下部消化管穿孔は、敗血症性ショックになっていることが多く、緊急手術および集中治療を要する。予後は悪い。
かならず、ストマサイトマーキングを術前に行っておく、どこにストマを上げるかわからない場合は、4点マーキングとするとよい。
まず、開腹して便塊を取り除き、穿孔部を軽く縫合閉鎖する。そのあと、穿孔部をふくんだ腸管を切除する。
回盲部切除、上行結腸切除、横行結腸切除、下行結腸切除、S状結腸切除、直腸切除があるが、
回盲部切除とS状結腸切除が頻度として多く、その次に横行結腸切除が多い。
回盲部切除は述べたことがあるので、S状結腸切除と横行結腸切除を解説する。
S状結腸切除では、まず授動が必要である。
直腸の授動と、下行結腸の授動だ。これらは、切除と再建のためである。
緊急手術は腫瘍の手術ではないので、IMAやIMVの根部などを出す必要性はない。
血管処理の際は、Sudeck's pointに注意する。
授動(外側アプローチ)してから、血管処理(内側アプローチ)する。
血管処理に関しては、どういう風に血管を残すのか?を考えて行う。
間膜血管を処理したら、腸管を自動縫合器で切ってしまう。扇状と、弦状と、弧状の間膜処理があると思うが、まあ扇状に処理することが多いかな。
最後の洗浄では、煙がたつのをみる。
さて、下部消化管穿孔の手術では、感染を合併していることが多く吻合再建してもleakが起きやすいため、再建せずに人工肛門造設とすることが多い(これを、ストマを上げる、という)。
人工肛門の造設について説明する。
まず、人工肛門の孔をつくる。腹直筋上で縦方向に切開して、腹直筋前鞘、腹直筋、腹直筋後鞘、腹膜と切開していく。腹直筋後鞘には、血管がいることがあるので十分に注意する。

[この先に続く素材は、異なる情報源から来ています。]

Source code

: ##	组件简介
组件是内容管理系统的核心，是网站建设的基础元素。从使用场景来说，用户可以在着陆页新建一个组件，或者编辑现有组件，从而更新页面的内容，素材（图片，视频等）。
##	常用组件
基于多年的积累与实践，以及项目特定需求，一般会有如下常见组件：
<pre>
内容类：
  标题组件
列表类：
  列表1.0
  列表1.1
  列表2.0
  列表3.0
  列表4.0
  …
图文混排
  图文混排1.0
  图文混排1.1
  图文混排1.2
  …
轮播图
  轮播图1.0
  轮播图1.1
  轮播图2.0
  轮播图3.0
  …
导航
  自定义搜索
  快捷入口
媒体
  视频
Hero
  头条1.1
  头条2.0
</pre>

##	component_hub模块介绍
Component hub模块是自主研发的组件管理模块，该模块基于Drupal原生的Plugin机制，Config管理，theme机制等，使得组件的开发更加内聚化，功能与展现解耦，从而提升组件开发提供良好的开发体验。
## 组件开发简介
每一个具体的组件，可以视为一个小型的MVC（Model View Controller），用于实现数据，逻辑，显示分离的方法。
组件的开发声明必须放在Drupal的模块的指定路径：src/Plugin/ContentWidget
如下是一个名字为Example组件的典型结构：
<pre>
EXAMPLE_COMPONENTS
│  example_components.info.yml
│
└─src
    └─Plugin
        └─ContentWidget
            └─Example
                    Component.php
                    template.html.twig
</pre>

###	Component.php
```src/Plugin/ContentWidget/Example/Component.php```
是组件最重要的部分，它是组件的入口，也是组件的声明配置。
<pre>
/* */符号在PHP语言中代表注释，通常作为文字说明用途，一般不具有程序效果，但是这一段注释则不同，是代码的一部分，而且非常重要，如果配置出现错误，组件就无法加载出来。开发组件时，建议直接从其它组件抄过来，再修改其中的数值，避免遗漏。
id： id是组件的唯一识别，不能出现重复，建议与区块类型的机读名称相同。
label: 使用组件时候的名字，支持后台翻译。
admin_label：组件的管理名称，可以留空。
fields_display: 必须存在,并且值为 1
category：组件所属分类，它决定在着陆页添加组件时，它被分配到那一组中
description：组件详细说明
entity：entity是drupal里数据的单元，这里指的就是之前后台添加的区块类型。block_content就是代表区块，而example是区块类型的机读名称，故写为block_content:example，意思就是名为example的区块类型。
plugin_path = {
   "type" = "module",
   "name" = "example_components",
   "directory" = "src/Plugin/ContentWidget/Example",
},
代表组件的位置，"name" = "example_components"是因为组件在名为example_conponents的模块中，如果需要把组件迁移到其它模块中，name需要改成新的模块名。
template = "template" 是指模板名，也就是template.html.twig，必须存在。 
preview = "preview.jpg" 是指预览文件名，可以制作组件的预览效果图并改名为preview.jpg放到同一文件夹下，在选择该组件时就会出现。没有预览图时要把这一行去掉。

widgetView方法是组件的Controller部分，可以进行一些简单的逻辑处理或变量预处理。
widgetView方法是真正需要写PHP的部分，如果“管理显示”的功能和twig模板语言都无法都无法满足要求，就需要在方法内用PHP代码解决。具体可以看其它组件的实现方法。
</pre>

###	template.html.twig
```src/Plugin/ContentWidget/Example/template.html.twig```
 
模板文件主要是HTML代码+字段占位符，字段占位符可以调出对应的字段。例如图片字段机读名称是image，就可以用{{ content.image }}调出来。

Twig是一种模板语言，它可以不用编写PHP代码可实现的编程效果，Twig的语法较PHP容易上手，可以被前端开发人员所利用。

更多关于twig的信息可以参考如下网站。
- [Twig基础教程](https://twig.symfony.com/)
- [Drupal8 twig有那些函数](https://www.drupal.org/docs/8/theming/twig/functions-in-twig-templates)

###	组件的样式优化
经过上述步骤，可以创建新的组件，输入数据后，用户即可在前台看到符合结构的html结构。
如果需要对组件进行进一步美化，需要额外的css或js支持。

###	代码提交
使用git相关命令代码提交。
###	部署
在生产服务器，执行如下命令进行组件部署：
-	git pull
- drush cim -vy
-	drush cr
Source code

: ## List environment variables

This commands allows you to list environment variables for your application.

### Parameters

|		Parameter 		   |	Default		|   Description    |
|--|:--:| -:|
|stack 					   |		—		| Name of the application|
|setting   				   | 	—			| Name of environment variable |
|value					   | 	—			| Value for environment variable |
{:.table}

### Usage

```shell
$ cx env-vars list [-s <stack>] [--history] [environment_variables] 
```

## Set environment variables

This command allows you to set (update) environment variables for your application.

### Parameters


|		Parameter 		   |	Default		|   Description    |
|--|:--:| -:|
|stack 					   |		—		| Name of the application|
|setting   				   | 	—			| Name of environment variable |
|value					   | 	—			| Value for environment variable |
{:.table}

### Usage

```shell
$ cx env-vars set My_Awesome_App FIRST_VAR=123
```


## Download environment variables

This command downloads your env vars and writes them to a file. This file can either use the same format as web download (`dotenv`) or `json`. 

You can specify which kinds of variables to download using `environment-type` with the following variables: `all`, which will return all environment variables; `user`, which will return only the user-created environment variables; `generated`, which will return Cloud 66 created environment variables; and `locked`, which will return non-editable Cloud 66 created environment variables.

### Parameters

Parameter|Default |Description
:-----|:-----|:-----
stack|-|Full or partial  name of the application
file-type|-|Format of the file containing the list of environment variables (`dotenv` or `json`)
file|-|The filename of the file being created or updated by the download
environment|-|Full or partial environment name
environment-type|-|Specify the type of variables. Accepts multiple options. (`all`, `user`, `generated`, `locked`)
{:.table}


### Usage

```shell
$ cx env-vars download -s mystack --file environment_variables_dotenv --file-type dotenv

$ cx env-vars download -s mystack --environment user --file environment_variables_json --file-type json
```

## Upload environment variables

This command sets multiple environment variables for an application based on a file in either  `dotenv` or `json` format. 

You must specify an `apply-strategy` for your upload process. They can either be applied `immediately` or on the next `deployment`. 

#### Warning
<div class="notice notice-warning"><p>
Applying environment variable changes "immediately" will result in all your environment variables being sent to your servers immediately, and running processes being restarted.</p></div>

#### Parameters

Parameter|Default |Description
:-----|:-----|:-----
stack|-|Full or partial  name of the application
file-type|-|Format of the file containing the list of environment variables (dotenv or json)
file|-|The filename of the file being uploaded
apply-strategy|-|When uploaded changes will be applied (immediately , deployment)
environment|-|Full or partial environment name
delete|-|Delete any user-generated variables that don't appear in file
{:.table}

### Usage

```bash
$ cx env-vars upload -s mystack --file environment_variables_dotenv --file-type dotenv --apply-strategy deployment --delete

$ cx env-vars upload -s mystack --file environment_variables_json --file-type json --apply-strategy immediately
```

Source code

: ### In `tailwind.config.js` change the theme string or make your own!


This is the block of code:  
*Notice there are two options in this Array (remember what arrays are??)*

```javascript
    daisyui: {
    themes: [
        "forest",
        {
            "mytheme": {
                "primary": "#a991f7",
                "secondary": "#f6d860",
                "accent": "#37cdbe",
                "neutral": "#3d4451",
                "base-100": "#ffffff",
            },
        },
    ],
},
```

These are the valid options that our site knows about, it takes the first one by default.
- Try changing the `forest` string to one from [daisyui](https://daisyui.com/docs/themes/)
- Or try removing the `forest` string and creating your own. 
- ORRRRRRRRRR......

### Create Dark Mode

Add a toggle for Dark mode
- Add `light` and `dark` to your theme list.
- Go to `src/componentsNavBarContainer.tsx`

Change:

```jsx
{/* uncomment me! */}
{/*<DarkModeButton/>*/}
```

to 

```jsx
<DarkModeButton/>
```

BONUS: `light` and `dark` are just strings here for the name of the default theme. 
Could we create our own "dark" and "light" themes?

腹直筋を開いたら、前鞘と後鞘を針付き糸で結ぶ。結んで、針をつけたままスペンサーでもっておく。
これを上下左右に対して行う。
腸管を上げ、漿膜をとって続きを結ぶ。4点を、前鞘、後鞘、漿膜(しょう、しょう、しょう)と結んだら、いったん放っておく。
そして閉腹後、ふたたび埋没縫合のような感じで一周(8~12針程度)縫合する。そしてストマをあける。このとき、手術創の汚染を避けるため小さい穴あきコンプレッセン(孔がストマのところにくるように)を用いて手術創を保護する。
なお、感染症のコントロール目的の手術なら上記で良いが、癌の切除後の場合は、ストマの口をきっちり開けてから整える。具体的に言うと、真皮、真皮近くの腸管の漿膜、粘膜のところの全層、ととって結ぶ。これを8か所に対して行う。
(以上の手順では、4-0PDS針付きと、スペンサーをたくさんつかう。まず、四方の前鞘と後鞘をとって針付きのまま結び、スペンサーで把持したまま四方に糸を出す。そのあと、腸管を出してきて漿膜をとり、また結んで糸を切る。閉創後、四方に関しては、上記のように、真皮、漿膜、粘膜のところの全層ととって結び、スペンサーで把持しておく。四方の真ん中に関しては、同じように運針し、糸を結び、糸を切ってしまう。そのあと、四方の糸も切る。スペンサーを多用するのがこのときのポイントだ。)
なお、感染しやすいため、閉腹にも一工夫をするとよい。具体的にいうと、減張縫合や、開放創にしておくということである。また、筋膜下にリリアドレーンを入れるのもよい。
手術が終了して一安心、、、と言いたいところから、感染管理や栄養管理といった戦いがここから始まるので注意すること。